What this task involves>
Would you print the records below from the first line through the line containing "Maximum and Average", skipping the pictures?

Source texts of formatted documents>
★ ★ ★ ★ ★

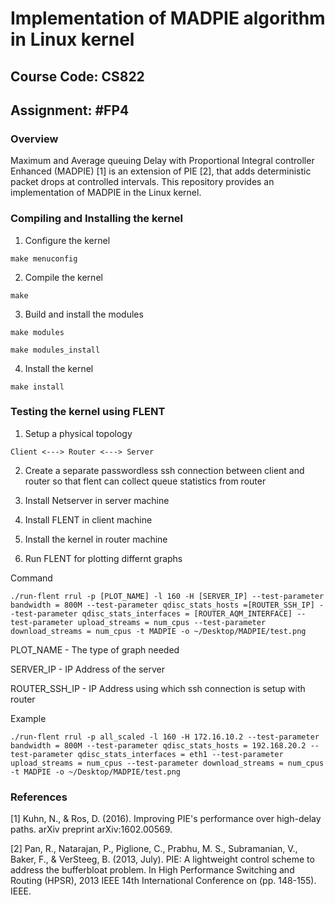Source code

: # Implementation of MADPIE algorithm in Linux kernel

## Course Code: CS822

## Assignment: #FP4

### Overview 

Maximum and Average queuing Delay with Proportional Integral controller Enhanced (MADPIE) [1] is an extension of PIE [2], that adds deterministic packet drops at controlled intervals. This repository provides an implementation of MADPIE in the Linux kernel.

### Compiling and Installing the kernel

1. Configure the kernel

`make menuconfig`

2. Compile the kernel

`make`

3. Build and install the modules

`make modules`

`make modules_install`

4. Install the kernel

`make install`

### Testing the kernel using FLENT

1. Setup a physical topology 

`Client <---> Router <---> Server`

2. Create a separate passwordless ssh connection between client and router so that flent can collect queue statistics from router

3. Install Netserver in server machine

4. Install FLENT in client machine

5. Install the kernel in router machine

6. Run FLENT for plotting differnt graphs 

Command

`./run-flent rrul -p [PLOT_NAME] -l 160 -H [SERVER_IP] --test-parameter bandwidth = 800M --test-parameter qdisc_stats_hosts =[ROUTER_SSH_IP] --test-parameter qdisc_stats_interfaces = [ROUTER_AQM_INTERFACE] --test-parameter upload_streams = num_cpus --test-parameter download_streams = num_cpus -t MADPIE -o ~/Desktop/MADPIE/test.png`

PLOT_NAME - The type of graph needed

SERVER_IP - IP Address of the server

ROUTER_SSH_IP - IP Address using which ssh connection is setup with router 

Example

`./run-flent rrul -p all_scaled -l 160 -H 172.16.10.2 --test-parameter bandwidth = 800M --test-parameter qdisc_stats_hosts = 192.168.20.2 --test-parameter qdisc_stats_interfaces = eth1 --test-parameter upload_streams = num_cpus --test-parameter download_streams = num_cpus -t MADPIE -o ~/Desktop/MADPIE/test.png`

### References

[1] Kuhn, N., & Ros, D. (2016). Improving PIE's performance over high-delay paths. arXiv preprint arXiv:1602.00569.

[2] Pan, R., Natarajan, P., Piglione, C., Prabhu, M. S., Subramanian, V., Baker, F., & VerSteeg, B. (2013, July). PIE: A lightweight control scheme to address the bufferbloat problem. In High Performance Switching and Routing (HPSR), 2013 IEEE 14th International Conference on (pp. 148-155). IEEE.
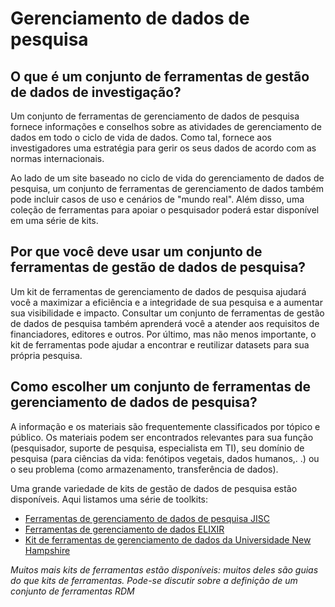 # Gerenciamento de dados de pesquisa

## O que é um conjunto de ferramentas de gestão de dados de investigação?

Um conjunto de ferramentas de gerenciamento de dados de pesquisa fornece informações e conselhos sobre as atividades de gerenciamento de dados em todo o ciclo de vida de dados. Como tal, fornece aos investigadores uma estratégia para gerir os seus dados de acordo com as normas internacionais.

Ao lado de um site baseado no ciclo de vida do gerenciamento de dados de pesquisa, um conjunto de ferramentas de gerenciamento de dados também pode incluir casos de uso e cenários de "mundo real". Além disso, uma coleção de ferramentas para apoiar o pesquisador poderá estar disponível em uma série de kits.


## Por que você deve usar um conjunto de ferramentas de gestão de dados de pesquisa?

Um kit de ferramentas de gerenciamento de dados de pesquisa ajudará você a maximizar a eficiência e a integridade de sua pesquisa e a aumentar sua visibilidade e impacto. Consultar um conjunto de ferramentas de gestão de dados de pesquisa também aprenderá você a atender aos requisitos de financiadores, editores e outros. Por último, mas não menos importante, o kit de ferramentas pode ajudar a encontrar e reutilizar datasets para sua própria pesquisa.


## Como escolher um conjunto de ferramentas de gerenciamento de dados de pesquisa?

A informação e os materiais são frequentemente classificados por tópico e público. Os materiais podem ser encontrados relevantes para sua função (pesquisador, suporte de pesquisa, especialista em TI), seu domínio de pesquisa (para ciências da vida: fenótipos vegetais, dados humanos,. .) ou o seu problema (como armazenamento, transferência de dados).


Uma grande variedade de kits de gestão de dados de pesquisa estão disponíveis. Aqui listamos uma série de toolkits:

* [Ferramentas de gerenciamento de dados de pesquisa JISC](https://www.jisc.ac.uk/guides/rdm-toolkit)
* [Ferramentas de gerenciamento de dados ELIXIR](https://rdm.elixir-europe.org/index.html)
* [Kit de ferramentas de gerenciamento de dados da Universidade New Hampshire](https://libraryguides.unh.edu/datamanagement)

*Muitos mais kits de ferramentas estão disponíveis: muitos deles são guias do que kits de ferramentas. Pode-se discutir sobre a definição de um conjunto de ferramentas RDM*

★ ★ ★ ★ ★

Answer to the problem>
Source code

: # Implementation of MADPIE algorithm in Linux kernel

## Course Code: CS822

## Assignment: #FP4

### Overview 

Maximum and Average queuing Delay with Proportional Integral controller Enhanced (MADPIE) [1] is an extension of PIE [2], that adds deterministic packet drops at controlled intervals. This repository provides an implementation of MADPIE in the Linux kernel.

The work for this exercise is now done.